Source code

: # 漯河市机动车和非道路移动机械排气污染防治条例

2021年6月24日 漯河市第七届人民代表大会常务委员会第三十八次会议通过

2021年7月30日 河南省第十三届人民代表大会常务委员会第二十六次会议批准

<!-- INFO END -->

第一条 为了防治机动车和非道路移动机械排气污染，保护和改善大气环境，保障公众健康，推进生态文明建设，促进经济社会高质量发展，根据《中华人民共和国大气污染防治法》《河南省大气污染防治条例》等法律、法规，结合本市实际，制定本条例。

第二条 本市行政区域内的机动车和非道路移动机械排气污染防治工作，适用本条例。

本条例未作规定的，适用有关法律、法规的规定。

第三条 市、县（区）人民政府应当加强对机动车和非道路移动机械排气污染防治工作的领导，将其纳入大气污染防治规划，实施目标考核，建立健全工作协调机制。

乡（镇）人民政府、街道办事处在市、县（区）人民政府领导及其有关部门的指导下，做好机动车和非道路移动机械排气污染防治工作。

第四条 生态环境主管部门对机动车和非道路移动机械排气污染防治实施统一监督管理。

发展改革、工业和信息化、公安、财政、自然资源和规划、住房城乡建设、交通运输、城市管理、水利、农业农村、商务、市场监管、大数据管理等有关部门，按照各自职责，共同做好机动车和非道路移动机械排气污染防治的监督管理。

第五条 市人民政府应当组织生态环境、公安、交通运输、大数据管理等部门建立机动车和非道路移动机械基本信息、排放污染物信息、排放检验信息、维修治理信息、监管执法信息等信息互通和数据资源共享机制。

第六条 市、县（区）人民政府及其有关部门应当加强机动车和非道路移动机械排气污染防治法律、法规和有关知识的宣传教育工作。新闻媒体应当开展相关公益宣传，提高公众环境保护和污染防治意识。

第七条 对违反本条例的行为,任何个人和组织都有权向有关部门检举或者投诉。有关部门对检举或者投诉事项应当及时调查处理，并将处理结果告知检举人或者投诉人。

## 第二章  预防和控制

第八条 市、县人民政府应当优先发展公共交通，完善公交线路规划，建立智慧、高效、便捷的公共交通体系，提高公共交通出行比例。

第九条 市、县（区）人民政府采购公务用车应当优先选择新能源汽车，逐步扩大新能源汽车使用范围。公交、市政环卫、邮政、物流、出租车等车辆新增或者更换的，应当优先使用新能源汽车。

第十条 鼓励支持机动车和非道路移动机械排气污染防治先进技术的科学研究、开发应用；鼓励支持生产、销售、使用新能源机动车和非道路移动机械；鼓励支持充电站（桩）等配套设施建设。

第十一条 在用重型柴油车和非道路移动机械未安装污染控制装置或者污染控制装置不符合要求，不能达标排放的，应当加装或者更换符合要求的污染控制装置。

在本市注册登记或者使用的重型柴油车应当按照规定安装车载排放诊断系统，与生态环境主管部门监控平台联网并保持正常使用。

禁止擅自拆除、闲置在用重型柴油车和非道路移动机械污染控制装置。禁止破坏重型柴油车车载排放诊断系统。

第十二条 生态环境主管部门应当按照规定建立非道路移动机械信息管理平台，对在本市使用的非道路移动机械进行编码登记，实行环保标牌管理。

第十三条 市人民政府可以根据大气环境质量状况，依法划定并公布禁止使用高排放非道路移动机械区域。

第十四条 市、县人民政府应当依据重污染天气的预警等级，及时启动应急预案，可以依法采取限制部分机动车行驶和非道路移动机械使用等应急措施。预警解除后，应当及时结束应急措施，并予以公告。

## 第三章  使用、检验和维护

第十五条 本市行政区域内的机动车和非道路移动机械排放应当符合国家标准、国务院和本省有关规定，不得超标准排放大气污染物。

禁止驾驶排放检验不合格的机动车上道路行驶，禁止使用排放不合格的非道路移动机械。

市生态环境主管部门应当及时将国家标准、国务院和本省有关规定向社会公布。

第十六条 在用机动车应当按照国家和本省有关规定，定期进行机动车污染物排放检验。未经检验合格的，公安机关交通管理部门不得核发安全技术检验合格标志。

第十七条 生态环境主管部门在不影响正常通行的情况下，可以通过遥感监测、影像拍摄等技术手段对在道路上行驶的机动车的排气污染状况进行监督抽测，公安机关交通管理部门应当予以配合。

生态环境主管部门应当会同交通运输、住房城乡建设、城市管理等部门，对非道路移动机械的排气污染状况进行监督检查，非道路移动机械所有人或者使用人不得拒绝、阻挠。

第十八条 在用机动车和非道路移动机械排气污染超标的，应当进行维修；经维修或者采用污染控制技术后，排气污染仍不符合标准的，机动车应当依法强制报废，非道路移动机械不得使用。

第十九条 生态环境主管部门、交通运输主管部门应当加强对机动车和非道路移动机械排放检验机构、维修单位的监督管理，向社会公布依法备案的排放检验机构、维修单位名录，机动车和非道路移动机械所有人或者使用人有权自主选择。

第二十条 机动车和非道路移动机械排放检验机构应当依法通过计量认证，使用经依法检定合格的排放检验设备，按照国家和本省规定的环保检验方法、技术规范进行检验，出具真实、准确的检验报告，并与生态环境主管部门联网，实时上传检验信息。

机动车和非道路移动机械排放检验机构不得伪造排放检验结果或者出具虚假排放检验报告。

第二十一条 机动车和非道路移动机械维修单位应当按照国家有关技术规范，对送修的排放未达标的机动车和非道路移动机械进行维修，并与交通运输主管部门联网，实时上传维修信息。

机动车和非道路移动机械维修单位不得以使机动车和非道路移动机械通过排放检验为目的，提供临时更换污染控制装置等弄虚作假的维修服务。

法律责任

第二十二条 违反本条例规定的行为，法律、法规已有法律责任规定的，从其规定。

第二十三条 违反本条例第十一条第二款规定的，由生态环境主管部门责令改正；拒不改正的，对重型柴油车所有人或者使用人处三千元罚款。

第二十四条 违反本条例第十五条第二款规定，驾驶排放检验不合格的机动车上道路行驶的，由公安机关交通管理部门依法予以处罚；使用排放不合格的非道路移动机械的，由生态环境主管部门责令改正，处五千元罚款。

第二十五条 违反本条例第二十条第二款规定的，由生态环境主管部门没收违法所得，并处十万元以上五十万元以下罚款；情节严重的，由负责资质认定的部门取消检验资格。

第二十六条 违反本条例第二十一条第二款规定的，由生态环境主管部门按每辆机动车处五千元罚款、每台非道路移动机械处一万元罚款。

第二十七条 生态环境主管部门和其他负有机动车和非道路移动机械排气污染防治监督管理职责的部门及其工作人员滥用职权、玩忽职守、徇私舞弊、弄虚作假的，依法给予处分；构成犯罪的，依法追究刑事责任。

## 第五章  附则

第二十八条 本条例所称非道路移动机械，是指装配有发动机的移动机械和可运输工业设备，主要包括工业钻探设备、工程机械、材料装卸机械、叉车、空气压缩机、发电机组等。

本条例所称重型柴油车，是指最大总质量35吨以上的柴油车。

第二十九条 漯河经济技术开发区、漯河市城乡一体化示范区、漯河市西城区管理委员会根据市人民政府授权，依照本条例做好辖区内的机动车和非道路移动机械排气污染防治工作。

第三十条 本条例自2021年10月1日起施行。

...

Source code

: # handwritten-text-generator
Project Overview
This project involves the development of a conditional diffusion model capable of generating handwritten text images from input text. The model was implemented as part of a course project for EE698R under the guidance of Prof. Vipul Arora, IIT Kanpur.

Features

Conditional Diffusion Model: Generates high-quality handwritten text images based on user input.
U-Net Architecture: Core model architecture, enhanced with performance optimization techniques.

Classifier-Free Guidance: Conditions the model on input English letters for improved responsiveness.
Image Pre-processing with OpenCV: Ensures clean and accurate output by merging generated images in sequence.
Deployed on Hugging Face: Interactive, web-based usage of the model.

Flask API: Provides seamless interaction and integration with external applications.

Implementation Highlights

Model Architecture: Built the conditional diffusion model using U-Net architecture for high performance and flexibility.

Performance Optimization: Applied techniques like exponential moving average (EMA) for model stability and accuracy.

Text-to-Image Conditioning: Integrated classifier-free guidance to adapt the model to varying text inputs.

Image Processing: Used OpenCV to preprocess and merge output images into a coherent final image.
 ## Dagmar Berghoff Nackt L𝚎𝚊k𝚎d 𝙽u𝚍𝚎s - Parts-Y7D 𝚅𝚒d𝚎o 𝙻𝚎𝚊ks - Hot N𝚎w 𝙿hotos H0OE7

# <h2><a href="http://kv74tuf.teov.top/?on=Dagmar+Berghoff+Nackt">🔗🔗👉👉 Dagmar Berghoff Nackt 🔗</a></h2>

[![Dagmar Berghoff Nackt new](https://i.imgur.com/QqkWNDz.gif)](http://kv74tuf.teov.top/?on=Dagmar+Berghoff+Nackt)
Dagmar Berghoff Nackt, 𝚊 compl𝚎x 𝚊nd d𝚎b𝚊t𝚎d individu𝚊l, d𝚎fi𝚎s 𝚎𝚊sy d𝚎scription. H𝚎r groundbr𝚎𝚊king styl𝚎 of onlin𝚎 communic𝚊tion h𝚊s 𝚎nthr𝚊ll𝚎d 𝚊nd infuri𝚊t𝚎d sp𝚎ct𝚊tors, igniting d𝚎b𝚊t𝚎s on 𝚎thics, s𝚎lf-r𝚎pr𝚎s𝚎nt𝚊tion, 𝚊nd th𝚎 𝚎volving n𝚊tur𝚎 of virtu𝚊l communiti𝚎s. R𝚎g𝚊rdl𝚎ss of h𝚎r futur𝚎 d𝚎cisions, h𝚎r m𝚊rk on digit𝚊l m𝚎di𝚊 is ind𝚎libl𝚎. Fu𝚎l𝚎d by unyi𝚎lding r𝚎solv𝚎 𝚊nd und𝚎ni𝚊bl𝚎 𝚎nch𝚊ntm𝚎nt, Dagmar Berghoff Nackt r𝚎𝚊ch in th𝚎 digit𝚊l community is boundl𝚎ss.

WHAT YOU SHOULD DO: The entries above hold a line with "第十一条 在用重型柴油车和非" and a later line with "第十二条 生态环境主管部门应". Write out exactly those lines and all lines between, nothing more.

RESPONSE AREA:
第十一条 在用重型柴油车和非道路移动机械未安装污染控制装置或者污染控制装置不符合要求，不能达标排放的，应当加装或者更换符合要求的污染控制装置。

在本市注册登记或者使用的重型柴油车应当按照规定安装车载排放诊断系统，与生态环境主管部门监控平台联网并保持正常使用。

禁止擅自拆除、闲置在用重型柴油车和非道路移动机械污染控制装置。禁止破坏重型柴油车车载排放诊断系统。

第十二条 生态环境主管部门应当按照规定建立非道路移动机械信息管理平台，对在本市使用的非道路移动机械进行编码登记，实行环保标牌管理。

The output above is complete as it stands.